## [INSTRUCTIONS FOR THE TASK]
Report the count of lines below in which the string "should" occurs; include nothing else.

━━━ DATA TO EXAMINE

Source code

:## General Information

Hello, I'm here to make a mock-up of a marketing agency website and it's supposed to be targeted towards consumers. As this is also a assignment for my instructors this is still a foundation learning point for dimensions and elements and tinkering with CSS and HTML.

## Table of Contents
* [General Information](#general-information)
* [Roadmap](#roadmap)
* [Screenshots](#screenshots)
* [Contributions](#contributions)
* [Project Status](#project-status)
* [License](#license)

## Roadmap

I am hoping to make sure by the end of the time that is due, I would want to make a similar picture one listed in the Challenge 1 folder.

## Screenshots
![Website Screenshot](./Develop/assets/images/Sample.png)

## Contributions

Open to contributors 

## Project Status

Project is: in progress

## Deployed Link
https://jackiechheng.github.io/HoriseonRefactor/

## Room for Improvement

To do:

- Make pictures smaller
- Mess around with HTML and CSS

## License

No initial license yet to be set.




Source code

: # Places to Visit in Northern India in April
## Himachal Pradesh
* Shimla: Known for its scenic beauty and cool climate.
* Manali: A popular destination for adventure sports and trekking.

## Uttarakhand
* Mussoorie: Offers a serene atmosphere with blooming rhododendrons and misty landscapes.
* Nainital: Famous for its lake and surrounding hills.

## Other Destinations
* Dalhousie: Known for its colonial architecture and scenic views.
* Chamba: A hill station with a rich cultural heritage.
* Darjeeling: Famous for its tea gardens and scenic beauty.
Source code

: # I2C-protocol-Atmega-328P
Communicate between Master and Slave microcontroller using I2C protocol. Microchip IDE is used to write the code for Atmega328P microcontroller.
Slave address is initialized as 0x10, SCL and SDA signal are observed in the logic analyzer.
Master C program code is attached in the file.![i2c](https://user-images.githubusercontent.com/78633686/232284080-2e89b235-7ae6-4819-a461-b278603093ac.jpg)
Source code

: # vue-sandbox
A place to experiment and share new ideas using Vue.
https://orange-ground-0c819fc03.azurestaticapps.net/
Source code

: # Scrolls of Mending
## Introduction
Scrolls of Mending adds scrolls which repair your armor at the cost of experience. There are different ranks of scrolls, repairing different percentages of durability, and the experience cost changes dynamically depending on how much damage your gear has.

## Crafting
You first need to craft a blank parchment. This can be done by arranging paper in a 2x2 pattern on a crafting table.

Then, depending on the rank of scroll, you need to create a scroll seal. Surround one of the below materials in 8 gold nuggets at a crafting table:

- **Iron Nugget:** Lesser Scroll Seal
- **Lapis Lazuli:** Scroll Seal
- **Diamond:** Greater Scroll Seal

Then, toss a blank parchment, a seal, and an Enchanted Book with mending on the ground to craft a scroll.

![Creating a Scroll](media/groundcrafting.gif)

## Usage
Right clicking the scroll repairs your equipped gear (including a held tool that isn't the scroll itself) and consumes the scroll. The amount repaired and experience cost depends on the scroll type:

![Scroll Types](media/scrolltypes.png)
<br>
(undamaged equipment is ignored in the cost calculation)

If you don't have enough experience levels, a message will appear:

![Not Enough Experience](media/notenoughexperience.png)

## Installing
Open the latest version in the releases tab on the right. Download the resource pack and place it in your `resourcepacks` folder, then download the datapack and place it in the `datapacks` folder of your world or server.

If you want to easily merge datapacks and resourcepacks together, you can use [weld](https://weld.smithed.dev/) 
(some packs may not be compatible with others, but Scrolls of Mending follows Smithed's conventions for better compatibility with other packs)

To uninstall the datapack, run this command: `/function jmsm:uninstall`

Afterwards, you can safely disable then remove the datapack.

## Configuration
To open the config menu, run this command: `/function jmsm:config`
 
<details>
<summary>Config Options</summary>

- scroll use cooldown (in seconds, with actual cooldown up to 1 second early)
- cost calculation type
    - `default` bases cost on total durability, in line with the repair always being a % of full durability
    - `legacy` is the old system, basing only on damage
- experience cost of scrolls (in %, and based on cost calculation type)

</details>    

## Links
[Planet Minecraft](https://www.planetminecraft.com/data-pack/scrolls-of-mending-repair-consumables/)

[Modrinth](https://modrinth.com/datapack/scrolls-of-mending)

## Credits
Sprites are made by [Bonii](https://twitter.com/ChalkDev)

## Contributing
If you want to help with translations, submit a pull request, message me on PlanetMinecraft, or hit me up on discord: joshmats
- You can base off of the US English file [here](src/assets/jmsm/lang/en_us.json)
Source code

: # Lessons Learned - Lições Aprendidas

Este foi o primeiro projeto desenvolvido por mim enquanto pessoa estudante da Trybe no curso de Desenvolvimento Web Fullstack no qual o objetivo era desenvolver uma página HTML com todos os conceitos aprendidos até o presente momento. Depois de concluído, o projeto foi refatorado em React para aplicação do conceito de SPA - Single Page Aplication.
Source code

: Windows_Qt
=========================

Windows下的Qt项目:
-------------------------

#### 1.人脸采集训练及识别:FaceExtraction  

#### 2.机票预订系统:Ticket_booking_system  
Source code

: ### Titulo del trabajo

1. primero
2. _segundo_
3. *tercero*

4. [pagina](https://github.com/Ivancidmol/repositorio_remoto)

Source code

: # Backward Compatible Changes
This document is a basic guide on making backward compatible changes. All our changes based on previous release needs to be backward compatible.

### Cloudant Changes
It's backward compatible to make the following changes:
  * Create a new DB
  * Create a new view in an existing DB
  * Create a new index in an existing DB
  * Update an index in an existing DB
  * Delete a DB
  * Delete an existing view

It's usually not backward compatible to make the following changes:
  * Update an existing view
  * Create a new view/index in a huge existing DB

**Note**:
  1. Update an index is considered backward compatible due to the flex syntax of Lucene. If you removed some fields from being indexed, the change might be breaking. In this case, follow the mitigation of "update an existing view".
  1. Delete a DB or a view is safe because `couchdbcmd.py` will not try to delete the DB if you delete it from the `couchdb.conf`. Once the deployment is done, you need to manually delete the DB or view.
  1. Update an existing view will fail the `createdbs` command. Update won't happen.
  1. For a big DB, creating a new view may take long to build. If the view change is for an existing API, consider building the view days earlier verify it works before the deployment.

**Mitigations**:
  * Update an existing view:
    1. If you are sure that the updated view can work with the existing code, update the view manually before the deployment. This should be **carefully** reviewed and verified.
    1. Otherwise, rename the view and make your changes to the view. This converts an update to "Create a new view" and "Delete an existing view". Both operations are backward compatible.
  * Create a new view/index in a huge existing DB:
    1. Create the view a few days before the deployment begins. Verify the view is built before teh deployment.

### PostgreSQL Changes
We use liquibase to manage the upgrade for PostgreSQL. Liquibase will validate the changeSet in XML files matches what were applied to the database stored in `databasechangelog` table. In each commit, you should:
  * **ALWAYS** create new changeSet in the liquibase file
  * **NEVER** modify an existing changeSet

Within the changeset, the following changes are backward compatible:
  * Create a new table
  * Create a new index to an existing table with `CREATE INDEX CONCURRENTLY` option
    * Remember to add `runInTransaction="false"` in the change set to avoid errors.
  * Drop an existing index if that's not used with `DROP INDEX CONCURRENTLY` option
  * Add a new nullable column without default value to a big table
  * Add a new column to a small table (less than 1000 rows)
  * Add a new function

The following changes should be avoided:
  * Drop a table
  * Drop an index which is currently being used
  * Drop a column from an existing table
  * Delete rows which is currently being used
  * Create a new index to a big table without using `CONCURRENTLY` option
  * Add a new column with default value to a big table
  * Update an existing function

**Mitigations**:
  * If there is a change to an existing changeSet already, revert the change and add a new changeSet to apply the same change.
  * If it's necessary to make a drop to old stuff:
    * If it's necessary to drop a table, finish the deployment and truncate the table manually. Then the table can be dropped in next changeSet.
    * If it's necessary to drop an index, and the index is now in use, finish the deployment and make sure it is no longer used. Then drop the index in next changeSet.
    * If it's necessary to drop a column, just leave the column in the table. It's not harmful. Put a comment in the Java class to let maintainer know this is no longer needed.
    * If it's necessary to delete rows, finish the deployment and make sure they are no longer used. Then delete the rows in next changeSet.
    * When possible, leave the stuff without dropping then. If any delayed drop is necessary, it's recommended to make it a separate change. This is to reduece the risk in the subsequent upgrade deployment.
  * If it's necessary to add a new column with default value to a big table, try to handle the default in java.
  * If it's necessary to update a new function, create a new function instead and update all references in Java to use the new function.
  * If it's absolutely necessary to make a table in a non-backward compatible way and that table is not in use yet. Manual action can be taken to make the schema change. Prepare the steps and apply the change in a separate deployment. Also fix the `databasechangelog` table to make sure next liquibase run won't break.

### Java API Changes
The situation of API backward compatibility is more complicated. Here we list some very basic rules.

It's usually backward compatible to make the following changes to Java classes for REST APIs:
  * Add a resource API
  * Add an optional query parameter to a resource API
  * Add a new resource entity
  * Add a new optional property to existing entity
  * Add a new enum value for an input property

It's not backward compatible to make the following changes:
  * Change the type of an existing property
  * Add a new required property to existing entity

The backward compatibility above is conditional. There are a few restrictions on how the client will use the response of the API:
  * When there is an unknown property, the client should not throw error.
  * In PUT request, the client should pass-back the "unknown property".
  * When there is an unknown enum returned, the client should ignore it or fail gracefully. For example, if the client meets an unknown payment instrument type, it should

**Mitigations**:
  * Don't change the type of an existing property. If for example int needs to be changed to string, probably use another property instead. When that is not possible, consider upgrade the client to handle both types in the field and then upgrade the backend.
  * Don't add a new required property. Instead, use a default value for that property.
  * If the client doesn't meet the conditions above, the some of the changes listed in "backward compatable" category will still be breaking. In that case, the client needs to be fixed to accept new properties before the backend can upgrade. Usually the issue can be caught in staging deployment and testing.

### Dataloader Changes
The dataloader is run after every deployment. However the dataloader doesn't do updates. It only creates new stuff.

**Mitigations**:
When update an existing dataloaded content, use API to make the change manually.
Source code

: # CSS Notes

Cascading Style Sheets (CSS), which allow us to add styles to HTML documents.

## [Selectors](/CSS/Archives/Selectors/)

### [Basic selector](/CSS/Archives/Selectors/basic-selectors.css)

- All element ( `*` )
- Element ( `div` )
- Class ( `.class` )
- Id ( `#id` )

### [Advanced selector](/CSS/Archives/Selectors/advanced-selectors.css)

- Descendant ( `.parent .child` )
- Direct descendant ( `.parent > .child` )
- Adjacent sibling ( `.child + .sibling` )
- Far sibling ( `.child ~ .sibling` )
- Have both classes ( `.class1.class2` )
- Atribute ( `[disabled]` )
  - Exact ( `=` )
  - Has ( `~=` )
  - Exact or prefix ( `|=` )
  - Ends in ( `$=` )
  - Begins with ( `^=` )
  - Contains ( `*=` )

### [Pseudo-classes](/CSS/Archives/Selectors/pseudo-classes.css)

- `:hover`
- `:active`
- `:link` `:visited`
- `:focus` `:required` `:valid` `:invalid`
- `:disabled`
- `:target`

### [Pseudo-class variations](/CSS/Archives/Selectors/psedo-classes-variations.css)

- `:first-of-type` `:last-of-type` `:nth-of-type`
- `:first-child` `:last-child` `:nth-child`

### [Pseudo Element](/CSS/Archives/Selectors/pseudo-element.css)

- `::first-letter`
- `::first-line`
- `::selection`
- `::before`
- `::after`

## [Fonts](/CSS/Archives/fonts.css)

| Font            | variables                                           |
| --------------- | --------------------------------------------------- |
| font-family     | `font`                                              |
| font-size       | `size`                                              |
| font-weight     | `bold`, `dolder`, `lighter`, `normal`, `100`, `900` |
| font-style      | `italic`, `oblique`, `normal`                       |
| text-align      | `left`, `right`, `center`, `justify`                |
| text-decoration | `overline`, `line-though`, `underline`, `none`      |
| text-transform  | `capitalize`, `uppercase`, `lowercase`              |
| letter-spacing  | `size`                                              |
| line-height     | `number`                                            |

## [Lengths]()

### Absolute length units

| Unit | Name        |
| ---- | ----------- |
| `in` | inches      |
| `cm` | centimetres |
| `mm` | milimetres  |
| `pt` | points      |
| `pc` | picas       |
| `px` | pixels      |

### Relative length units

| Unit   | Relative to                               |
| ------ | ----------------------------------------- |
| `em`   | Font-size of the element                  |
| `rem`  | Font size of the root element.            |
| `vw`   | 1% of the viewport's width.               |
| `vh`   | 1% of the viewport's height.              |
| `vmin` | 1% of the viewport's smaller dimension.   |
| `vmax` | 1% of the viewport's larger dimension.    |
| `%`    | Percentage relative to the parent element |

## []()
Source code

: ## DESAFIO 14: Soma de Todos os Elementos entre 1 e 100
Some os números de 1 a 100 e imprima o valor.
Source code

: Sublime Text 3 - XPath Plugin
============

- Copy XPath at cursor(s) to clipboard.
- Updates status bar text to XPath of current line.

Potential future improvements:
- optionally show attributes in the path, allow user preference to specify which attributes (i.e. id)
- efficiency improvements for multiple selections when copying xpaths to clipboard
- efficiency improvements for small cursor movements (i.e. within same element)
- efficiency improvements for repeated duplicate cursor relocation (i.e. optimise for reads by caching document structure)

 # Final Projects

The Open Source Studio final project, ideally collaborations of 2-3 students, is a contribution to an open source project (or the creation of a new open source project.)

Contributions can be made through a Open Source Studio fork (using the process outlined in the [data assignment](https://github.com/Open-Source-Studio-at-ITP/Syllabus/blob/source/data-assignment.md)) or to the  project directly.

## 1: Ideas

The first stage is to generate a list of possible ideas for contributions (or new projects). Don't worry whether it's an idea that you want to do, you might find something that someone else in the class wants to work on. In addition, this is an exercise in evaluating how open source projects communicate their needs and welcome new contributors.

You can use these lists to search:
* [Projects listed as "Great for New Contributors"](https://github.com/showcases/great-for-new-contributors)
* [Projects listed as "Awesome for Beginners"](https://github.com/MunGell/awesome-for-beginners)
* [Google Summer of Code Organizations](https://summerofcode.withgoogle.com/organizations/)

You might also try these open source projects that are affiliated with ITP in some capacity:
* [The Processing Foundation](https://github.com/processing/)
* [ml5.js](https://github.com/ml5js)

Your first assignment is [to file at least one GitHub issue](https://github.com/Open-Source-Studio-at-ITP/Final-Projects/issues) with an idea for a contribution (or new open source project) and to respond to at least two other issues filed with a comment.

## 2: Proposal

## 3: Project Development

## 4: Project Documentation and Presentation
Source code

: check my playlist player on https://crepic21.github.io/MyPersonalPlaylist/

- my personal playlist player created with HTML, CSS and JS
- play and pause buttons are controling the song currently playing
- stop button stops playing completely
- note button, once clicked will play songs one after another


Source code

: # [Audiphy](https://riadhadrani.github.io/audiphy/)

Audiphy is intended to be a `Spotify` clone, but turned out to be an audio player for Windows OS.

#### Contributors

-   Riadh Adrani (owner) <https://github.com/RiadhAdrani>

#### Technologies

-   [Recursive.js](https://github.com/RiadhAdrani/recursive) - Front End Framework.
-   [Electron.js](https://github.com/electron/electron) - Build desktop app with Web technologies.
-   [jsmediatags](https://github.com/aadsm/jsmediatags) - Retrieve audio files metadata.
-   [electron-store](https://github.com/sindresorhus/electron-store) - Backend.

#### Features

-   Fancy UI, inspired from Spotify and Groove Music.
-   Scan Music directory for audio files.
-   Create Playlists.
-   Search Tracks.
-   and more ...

━━━━━━

## [RESULT FOR THIS EXERCISE]
6